§ EXERCISE DESCRIPTION
In the data below, which lines contain "bool"? List them by copying each one.

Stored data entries
- - - -

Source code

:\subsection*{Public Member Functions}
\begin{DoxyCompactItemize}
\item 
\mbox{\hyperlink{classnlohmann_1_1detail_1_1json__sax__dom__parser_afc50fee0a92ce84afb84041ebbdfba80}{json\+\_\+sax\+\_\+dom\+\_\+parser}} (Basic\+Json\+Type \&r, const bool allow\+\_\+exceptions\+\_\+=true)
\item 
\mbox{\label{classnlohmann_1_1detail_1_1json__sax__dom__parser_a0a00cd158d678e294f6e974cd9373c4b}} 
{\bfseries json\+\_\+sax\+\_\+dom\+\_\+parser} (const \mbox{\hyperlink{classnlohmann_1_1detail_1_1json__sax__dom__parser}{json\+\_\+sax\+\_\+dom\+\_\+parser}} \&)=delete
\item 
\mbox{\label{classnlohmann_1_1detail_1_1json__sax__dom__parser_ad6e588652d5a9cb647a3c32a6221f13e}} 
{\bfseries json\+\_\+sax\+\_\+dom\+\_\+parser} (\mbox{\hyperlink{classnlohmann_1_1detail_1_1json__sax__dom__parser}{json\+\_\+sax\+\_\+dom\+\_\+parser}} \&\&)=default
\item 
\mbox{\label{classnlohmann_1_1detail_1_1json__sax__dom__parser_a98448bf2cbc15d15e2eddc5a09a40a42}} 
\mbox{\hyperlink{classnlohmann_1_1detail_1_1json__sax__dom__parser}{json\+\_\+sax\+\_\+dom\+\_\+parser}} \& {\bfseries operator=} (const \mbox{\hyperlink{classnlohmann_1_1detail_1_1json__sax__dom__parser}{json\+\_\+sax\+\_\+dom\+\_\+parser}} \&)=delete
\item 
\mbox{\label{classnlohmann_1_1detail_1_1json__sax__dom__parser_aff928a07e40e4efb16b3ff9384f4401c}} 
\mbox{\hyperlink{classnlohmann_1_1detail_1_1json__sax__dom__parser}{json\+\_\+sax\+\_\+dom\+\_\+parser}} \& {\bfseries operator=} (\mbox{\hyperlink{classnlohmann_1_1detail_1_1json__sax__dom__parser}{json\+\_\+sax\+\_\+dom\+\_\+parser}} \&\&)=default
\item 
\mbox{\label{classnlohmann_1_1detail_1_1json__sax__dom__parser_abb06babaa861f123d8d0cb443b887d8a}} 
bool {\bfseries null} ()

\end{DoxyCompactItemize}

- - - -

§ YOUR RESPONSE
\mbox{\hyperlink{classnlohmann_1_1detail_1_1json__sax__dom__parser_afc50fee0a92ce84afb84041ebbdfba80}{json\+\_\+sax\+\_\+dom\+\_\+parser}} (Basic\+Json\+Type \&r, const bool allow\+\_\+exceptions\+\_\+=true)
bool {\bfseries null} ()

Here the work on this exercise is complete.